Model Architectures

YOLOv3

  • The acceptable model has output tensors similar to those of YOLOv3. There are three output tensors (YOLOv3-Tiny has two output pools, and the YOLO_TYPE parameter needs to be set to 2), which are the feature layers after down sampling at 8x, 16x, and 32x.
  • The first dimension of each output tensor is the same as the maximum batch size supported by the model. The shape of the output tensor varies slightly based on NHWC or NCHW. W and H are equal to the width and height of the model input divided by 8, 16, and 32, respectively. C is equal to the number of prior boxes: anchorDim = 3 x (border coordinate 4 + border confidence 1 + number of classes 80).
  • When MODEL_TYPE is set to 0, NHWC is used. When MODEL_TYPE is set to 1, NCHW is used.
Figure 1 NHWC
Figure 2 NCHW

FasterRCNN

  • Two types of models are supported: the native Faster R-CNN model on GitHub and the model after the NMS is tailored.
  • If NMS_FINISHED is set to 0, the latter is used. If NMS_FINISHED is set to 1, the former is used.
  • Native model

    There are four output tensors, which are the number of objects, confidence, coordinate box, and class ID.

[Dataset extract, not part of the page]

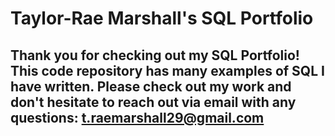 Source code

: # Taylor-Rae Marshall's SQL Portfolio

## Thank you for checking out my SQL Portfolio! This code repository has many examples of SQL I have written. Please check out my work and don't hesitate to reach out via email with any questions: t.raemarshall29@gmail.com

    Figure 3 Native Faster R-CNN model
  • Model after the NMS is tailored

    There are three output tensors, which are the number of objects, possible coordinate boxes of objects of each class, and confidence of object frames of each class.

    Figure 4 Faster R-CNN model after the NMS is tailored

SSD MobileNet v1 FPN

Similar to the native Faster R-CNN model, SSD MobileNet v1 FPN has four output tensors, which are the number of objects, confidence, coordinate box, and class ID.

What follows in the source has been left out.